In this first shot most of the deer’s body has cleared the top strand of barbed wire but given its forward momentum it appears that the hind legs/feet may not clear it. If that were to happen the legs would likely slide down on the wire and catch the strand of wire below which would wrap those legs between the two wires and doom the deer.
That’s exactly what happens all too often in these situations.
So the deer used a creative method to get those hind legs over the wire. In midair it stepped on the second wire…
and used it as a “springboard” to…
clear the top wire (notice the “twang” of the second wire as it rebounds upward despite how tightly it was stretched on the fence).
I include this last image to show how far the deer had to drop before its front feet reached the ground. And keep in mind the speed of the jump – this sequence of 5 images took exactly 1/2 second to photograph.
Ungulates, including deer, are incredibly cognizant of exactly where their feet are (and where those feet are going next) even when running over broken ground at top speed so I believe the deer stepped on the wire deliberately – it was no fortunate accident. But if that very small hoof had missed its mark by even a half-inch or so the deer would likely have become just another sad statistic on the wire.

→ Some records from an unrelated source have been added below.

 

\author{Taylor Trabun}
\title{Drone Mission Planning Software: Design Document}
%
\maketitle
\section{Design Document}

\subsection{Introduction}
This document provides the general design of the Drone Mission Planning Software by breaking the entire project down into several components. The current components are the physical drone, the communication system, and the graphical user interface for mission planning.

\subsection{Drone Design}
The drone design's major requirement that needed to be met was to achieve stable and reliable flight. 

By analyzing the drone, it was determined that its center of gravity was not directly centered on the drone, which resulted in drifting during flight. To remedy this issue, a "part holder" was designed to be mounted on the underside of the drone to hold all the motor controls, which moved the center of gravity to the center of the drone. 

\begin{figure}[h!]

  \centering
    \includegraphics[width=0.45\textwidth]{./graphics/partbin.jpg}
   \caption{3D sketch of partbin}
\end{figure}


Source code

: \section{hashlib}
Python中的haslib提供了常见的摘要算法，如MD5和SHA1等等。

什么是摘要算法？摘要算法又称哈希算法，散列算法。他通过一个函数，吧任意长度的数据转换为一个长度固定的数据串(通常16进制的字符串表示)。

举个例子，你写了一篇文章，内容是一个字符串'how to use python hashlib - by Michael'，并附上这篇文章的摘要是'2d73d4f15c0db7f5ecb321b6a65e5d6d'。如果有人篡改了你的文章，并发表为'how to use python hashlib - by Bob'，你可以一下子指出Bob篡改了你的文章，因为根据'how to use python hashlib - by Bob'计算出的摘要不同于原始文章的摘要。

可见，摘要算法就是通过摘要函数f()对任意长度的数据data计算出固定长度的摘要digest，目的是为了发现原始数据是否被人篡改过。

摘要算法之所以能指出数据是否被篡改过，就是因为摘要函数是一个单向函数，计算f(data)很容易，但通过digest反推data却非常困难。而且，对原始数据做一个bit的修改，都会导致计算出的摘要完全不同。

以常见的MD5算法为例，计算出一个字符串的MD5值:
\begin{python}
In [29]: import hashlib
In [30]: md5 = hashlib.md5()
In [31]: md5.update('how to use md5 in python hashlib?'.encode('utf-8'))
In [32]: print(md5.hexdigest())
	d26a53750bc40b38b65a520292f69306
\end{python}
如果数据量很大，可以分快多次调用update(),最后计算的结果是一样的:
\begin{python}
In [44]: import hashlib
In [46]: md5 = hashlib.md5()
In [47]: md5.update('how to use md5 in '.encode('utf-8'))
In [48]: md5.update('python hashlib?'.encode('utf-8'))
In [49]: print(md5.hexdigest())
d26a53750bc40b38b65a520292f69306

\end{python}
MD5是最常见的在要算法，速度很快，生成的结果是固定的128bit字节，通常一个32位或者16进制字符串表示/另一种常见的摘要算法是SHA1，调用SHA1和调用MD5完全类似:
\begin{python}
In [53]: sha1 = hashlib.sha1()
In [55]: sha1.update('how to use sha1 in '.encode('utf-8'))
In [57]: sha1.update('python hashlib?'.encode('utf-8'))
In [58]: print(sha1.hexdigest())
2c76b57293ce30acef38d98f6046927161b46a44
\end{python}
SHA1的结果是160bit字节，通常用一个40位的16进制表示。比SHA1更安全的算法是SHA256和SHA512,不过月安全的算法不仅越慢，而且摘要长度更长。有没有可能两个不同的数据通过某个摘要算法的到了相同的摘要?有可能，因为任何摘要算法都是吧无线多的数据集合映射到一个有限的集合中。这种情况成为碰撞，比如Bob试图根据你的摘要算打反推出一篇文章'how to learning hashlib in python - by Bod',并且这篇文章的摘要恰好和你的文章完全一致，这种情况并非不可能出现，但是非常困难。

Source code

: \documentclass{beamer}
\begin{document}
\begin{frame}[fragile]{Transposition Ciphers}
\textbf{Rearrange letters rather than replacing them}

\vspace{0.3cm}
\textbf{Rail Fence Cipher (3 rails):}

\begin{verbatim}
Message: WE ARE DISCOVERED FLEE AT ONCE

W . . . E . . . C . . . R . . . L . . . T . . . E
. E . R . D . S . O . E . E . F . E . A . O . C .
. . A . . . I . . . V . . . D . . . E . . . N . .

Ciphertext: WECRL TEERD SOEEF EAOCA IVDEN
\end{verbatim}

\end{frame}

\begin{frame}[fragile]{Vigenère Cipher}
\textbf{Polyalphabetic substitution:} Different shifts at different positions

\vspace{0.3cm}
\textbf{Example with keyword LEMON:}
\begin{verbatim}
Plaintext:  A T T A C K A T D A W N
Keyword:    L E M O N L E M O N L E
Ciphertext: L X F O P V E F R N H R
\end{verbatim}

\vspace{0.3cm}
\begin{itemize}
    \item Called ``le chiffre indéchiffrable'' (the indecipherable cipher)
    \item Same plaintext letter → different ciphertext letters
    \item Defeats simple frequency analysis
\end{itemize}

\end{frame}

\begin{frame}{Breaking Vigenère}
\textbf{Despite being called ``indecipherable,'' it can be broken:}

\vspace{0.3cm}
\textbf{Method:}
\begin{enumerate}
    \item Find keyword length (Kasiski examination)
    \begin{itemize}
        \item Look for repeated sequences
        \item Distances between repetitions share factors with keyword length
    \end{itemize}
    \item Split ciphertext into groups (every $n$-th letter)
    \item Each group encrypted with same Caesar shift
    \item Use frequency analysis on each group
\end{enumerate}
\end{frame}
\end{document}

I’ve photographed deer and elk jumping barbed wire fences quite a few times and I’ve never seen anything like this. It makes me wonder if this is a jumping technique learned and used by only one or a few individuals or if all of them have it in their repertoire to use when needed.
I can’t help but marvel at the athletic prowess I witnessed but I shudder to think of what could have happened. I’m so very glad I didn’t have to use the wire cutters I always keep in my pickup now (since my two experiences with cutting owls out of barbed wire fences) to cut the wire and free the deer.